Dopo la morte di Elena Aubry, la ragazza che viaggiava in moto sulla via Ostiense ed è finita contro il guard rail, forse per colpa dell’asfalto e delle radici degli alberi, si è molto scritto e parlato di asfalto e di radici. Pochissimo si è parlato e scritto, invece, di guard rail. Che sono certo efficaci nel proteggere le automobili dalle uscite fuori strada, ma che al tempo stesso sono mannaie pronte a falciare le vite dei motociclisti, lamiere affilate che sembrano fatte apposta per affettare le carni degli esseri umani quando questi non sono protetti da un abitacolo.

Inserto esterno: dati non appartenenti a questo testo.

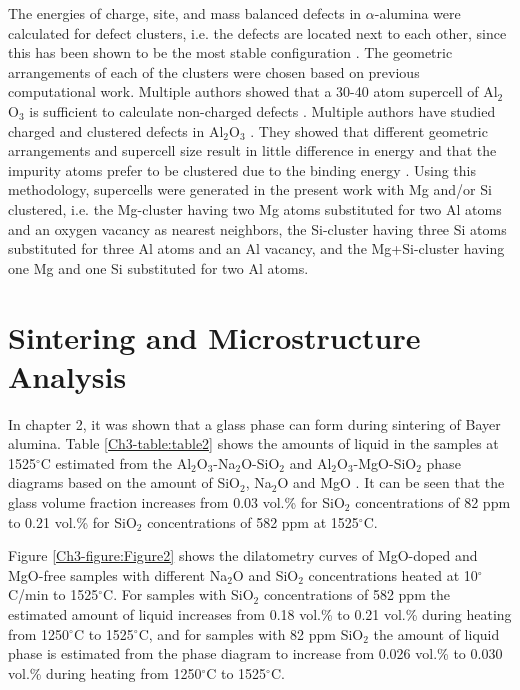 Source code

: The energies of charge, site, and mass balanced defects in $\alpha$-alumina were calculated for defect clusters, i.e. the defects are located next to each other, since this has been shown to be the most stable configuration \cite{Atkinson2003}. The geometric arrangements of each of the clusters were chosen based on previous computational work. Multiple authors showed that a 30-40 atom supercell of Al$_{2}$O$_{3}$ is sufficient to calculate non-charged defects \cite{Atkinson2003,Grimes1994,Lagerlof1998,Xiang2015,Sarsam2013}. Multiple authors have studied charged and clustered defects in Al$_{2}$O$_{3}$ \cite{Atkinson2003,Grimes1994,Lagerlof1998,Xiang2015,Sarsam2013}. They showed that different geometric arrangements and supercell size result in little difference in energy and that the impurity atoms prefer to be clustered due to the binding energy \cite{Atkinson2003,Grimes1994,Lagerlof1998,Xiang2015,Sarsam2013}. Using this methodology, supercells were generated in the present work with Mg and/or Si clustered, i.e. the Mg-cluster having two Mg atoms substituted for two Al atoms and an oxygen vacancy as nearest neighbors, the Si-cluster having three Si atoms substituted for three Al atoms and an Al vacancy, and the Mg+Si-cluster having one Mg and one Si substituted for two Al atoms. 

\section{Sintering and Microstructure Analysis}

In chapter 2, it was shown that a glass phase can form during sintering of Bayer alumina. Table \ref{Ch3-table:table2} shows the amounts of liquid in the samples at 1525$^{\circ}$C estimated from the Al$_{2}$O$_{3}$-Na$_{2}$O-SiO$_{2}$ and Al$_{2}$O$_{3}$-MgO-SiO$_{2}$ phase diagrams based on the amount of SiO$_{2}$, Na$_{2}$O and MgO \cite{Mao2005}. It can be seen that the glass volume fraction increases from 0.03 vol.\% for SiO$_{2}$ concentrations of 82 ppm to 0.21 vol.\% for SiO$_{2}$ concentrations of 582 ppm at 1525$^{\circ}$C. 

Figure \ref{Ch3-figure:Figure2} shows the dilatometry curves of MgO-doped and MgO-free samples with different Na$_{2}$O and SiO$_{2}$ concentrations heated at 10$^{\circ}$C/min to 1525$^{\circ}$C. For samples with SiO$_{2}$ concentrations of 582 ppm the estimated amount of liquid increases from 0.18 vol.\% to 0.21 vol.\% during heating from 1250$^{\circ}$C to 1525$^{\circ}$C, and for samples with 82 ppm SiO$_{2}$ the amount of liquid phase is estimated from the phase diagram to increase from 0.026 vol.\% to 0.030 vol.\% during heating from 1250$^{\circ}$C to 1525$^{\circ}$C. 

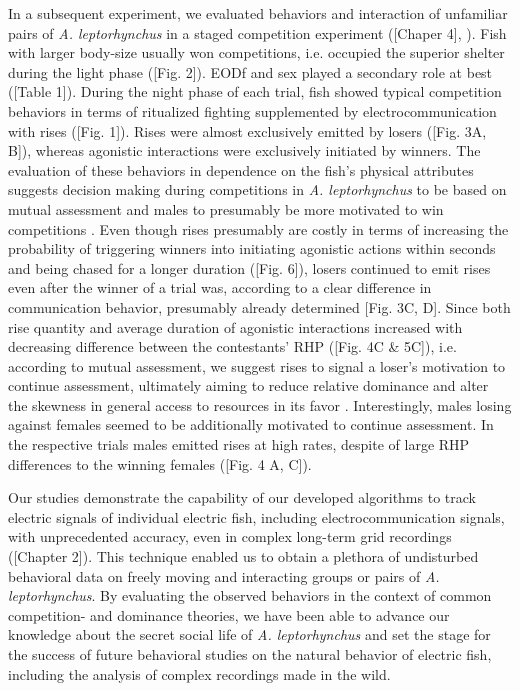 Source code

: \documentclass[11pt,pdftex]{article}
\newcommand{\note}[2][]{\textcolor{red!80!black}{[\textbf{\ifthenelse{\equal{#1}{}}{}{#1: }}#2]}}
\newcommand{\notetr}[1]{\note[TR]{#1}}
\newcommand{\lepto}{\textit{A. leptorhynchus}}
\begin{document}
In a subsequent experiment, we evaluated behaviors and interaction of unfamiliar pairs of \lepto{} in a staged competition experiment (\notetr{Chaper 4}, \citealp{Raab2021}). Fish with larger body-size usually won competitions, i.e. occupied the superior shelter during the light phase (\notetr{Fig. 2}). EODf and sex played a secondary role at best (\notetr{Table 1}). During the night phase of each trial, fish showed typical competition behaviors in terms of ritualized fighting supplemented by electrocommunication with rises (\notetr{Fig. 1}). Rises were almost exclusively emitted by losers (\notetr{Fig. 3A, B}), whereas agonistic interactions were exclusively initiated by winners. The evaluation of these behaviors in dependence on the fish's physical attributes suggests decision making during competitions in \lepto{} to be based on mutual assessment \citep{EnquistLeimar1987} and males to presumably be more motivated to win competitions \citep{ArnottElwood2008}. Even though rises presumably are costly in terms of increasing the probability of triggering winners into initiating agonistic actions within seconds and being chased for a longer duration (\notetr{Fig. 6}), losers continued to emit rises even after the winner of a trial was, according to a clear difference in communication behavior, presumably already determined \notetr{Fig. 3C, D}. Since both rise quantity and average duration of agonistic interactions increased with decreasing difference between the contestants' RHP (\notetr{Fig. 4C \& 5C}), i.e. according to mutual assessment, we suggest rises to signal a loser's motivation to continue assessment, ultimately aiming to reduce relative dominance and alter the skewness in general access to resources in its favor \citep{Sapolsky2005}. Interestingly, males losing against females seemed to be additionally motivated to continue assessment. In the respective trials males emitted rises at high rates, despite of large RHP differences to the winning females (\notetr{Fig. 4 A, C}).

Our studies demonstrate the capability of our developed algorithms to track electric signals of individual electric fish, including electrocommunication signals, with unprecedented accuracy, even in complex long-term grid recordings (\notetr{Chapter 2}). This technique enabled us to obtain a plethora of undisturbed behavioral data on freely moving and interacting groups or pairs of \lepto{}. By evaluating the observed behaviors in the context of common competition- and dominance theories, we have been able to advance our knowledge about the secret social life of \lepto{} and set the stage for the success of future behavioral studies on the natural behavior of electric fish, including the analysis of complex recordings made in the wild. 
\end{document}

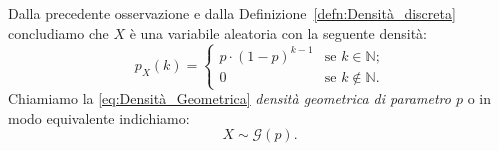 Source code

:             \begin{defn}
                Dalla precedente osservazione e dalla Definizione~\ref{defn:Densità_discreta} concludiamo che $X$ è una variabile aleatoria con la seguente densità:
                \begin{equation}\label{eq:Densità_Geometrica}
                    p_X(k) = \begin{cases}
                        p \cdot (1-p)^{k-1} & \text{se $k \in \mathbb{N}$;} \\
                        0 & \text{se $k \notin \mathbb{N}$.}
                    \end{cases}
                \end{equation}
                Chiamiamo la \eqref{eq:Densità_Geometrica} \emph{densità geometrica di parametro $p$} o in modo equivalente indichiamo: \[
                    X \sim \mathcal{G}(p)
                .\] 
            \end{defn}
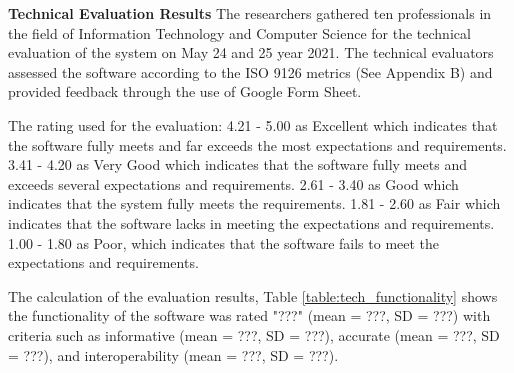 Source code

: \textbf{Technical Evaluation Results}
\justifying
\parx
The researchers gathered ten professionals in the field of Information
Technology and Computer Science for the technical evaluation of the system on
May 24 and 25 year 2021. The technical evaluators assessed the software
according to the ISO 9126 metrics (See Appendix B) and provided feedback
through the use of Google Form Sheet.

\parx
The rating used for the evaluation: 4.21 - 5.00 as Excellent which indicates that the
software fully meets and far exceeds the most expectations and requirements.
3.41 - 4.20 as Very Good which indicates that the software fully meets and exceeds
several expectations and requirements. 2.61 - 3.40 as Good which indicates that the
system fully meets the requirements. 1.81 - 2.60 as Fair which indicates that the software
lacks in meeting the expectations and requirements. 1.00 - 1.80 as Poor, which
indicates that the software fails to meet the expectations and requirements.

\parx
The calculation of the evaluation results, Table \ref{table:tech_functionality} shows the
functionality of the software was rated "???" (mean = ???, SD = ???) with criteria
such as informative (mean = ???, SD = ???), accurate (mean = ???, SD = ???),
and interoperability (mean = ???, SD = ???).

Anche un urto a bassissima velocità può essere letale per chi viaggia su due ruote. In tutte o quasi tutte le autostrade italiane i vecchi guard-rail sono stati sostituiti dai più moderni “jersey” in calcestruzzo, che saranno anche brutti ma almeno non affettano nessuno. Nelle autostrade sì, ma non nelle strade di Roma, dove le vite da salvare sarebbero tantissime essendo Roma la capitale europea di moto e motocicli (si dice che nel mondo intero solo un città, Mumbai, ne abbia più).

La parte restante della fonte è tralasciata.